In order for this solution to work you need some html to map to when requests are made by Google-bot. For each AJAX link from step 1, generate a separate html page. For simplicity, name the html page whatever name you have given the hash fragment (i.e., #!about => about.html). The content of each .html page should contain whatever results from clicking the AJAX link. NOTE: These static pages will be used only for bots.

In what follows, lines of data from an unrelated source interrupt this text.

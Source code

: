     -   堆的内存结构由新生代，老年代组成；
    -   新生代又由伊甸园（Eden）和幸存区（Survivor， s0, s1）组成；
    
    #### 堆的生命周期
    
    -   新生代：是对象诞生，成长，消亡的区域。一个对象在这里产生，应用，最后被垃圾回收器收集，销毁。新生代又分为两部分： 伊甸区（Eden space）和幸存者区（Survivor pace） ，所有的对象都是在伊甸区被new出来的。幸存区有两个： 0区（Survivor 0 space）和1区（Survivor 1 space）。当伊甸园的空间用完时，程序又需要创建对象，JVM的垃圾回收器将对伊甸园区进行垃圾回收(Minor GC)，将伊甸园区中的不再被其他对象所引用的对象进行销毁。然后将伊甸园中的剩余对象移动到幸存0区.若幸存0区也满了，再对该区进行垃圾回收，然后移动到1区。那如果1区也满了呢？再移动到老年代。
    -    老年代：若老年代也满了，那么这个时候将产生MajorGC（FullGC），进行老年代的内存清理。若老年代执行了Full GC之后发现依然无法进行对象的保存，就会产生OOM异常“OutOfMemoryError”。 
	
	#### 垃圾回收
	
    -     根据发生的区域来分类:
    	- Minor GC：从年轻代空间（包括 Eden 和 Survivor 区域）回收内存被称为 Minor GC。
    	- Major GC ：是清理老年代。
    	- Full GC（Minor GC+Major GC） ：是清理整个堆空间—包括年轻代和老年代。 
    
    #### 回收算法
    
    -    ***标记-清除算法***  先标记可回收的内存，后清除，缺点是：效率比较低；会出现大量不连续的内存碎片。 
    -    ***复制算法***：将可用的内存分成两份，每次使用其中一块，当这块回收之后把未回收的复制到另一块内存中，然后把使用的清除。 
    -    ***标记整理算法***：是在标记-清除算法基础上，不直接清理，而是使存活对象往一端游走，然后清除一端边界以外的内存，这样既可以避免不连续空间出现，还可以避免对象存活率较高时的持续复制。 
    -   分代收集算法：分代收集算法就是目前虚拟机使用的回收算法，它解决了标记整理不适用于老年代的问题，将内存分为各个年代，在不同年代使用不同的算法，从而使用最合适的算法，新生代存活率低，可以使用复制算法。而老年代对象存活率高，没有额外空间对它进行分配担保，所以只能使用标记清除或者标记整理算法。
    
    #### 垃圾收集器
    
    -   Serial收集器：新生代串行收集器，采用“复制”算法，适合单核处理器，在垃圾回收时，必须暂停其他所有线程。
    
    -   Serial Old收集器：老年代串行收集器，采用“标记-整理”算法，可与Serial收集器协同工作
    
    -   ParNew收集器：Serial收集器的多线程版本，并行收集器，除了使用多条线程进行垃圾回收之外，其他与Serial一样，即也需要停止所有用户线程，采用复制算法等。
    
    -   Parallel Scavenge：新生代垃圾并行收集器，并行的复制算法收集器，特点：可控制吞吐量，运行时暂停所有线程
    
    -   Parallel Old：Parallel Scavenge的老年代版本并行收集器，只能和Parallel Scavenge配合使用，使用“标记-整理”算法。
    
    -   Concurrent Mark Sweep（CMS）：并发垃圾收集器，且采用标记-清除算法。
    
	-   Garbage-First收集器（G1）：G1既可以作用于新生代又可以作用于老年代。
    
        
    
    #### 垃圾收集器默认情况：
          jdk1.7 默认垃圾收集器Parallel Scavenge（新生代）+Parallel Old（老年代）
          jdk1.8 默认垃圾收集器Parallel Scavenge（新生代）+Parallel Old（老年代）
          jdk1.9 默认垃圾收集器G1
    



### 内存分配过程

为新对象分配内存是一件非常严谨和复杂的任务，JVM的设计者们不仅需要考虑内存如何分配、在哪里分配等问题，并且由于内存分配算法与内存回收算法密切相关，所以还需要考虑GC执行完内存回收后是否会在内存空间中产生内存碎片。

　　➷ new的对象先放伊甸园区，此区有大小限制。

3) Handle "_escaped_fragment_" Server Side

There is a slight bit of ambiguity in Google's specification about mapping between #! and _escaped_fragment_. All this really boils down to is that when Google-bot is scanning your site, urls with #! will get replaced by ?_escaped_fragment_=. In other words, if you have a url containing #!<some_value>, you can be assured that when Google-bot attempts to index this url, a request containing parameter '_escaped_fragment_' with value '<some_value>' will be made to your server. My primary jsp that handles all requests before doing anything else will look for this parameter and redirect if necessary as follows:



 <%

if(request.getParameter("_escaped_fragment_")!=null) {

String escapedFragment = request.getParameter("_escaped_fragment_");

String decodedEscapedFrag = URLDecoder.decode(escapedFragment,"UTF-8");

 response.sendRedirect(App.context()+decodedEscapedFrag+".html");

return;

}

%>

In the above code snippet notice that I am appending '.html' to the end of the decodedEscapedFragment. This code takes the hash fragment and redirects to the appropriate static html page. For instance, if the link clicked has href="#!about", then request.getParameter("_escaped_fragment_") will be equal to "about". The resulting redirect will have a value of "/about.html"

Test It Out!
Now that you are finished, there are a couple ways to see if you're content is now accessible. For each URL containing your new hash fragment, replace "#!" with "?_escaped_fragment_=", and make sure your static html page is returned by your server. You can try this out at my website. You'll notice that http://dsswebdesign.com/#!/about can be changed to http://dsswebdesign.com/?_escaped_fragment_=about, and the page looks the same.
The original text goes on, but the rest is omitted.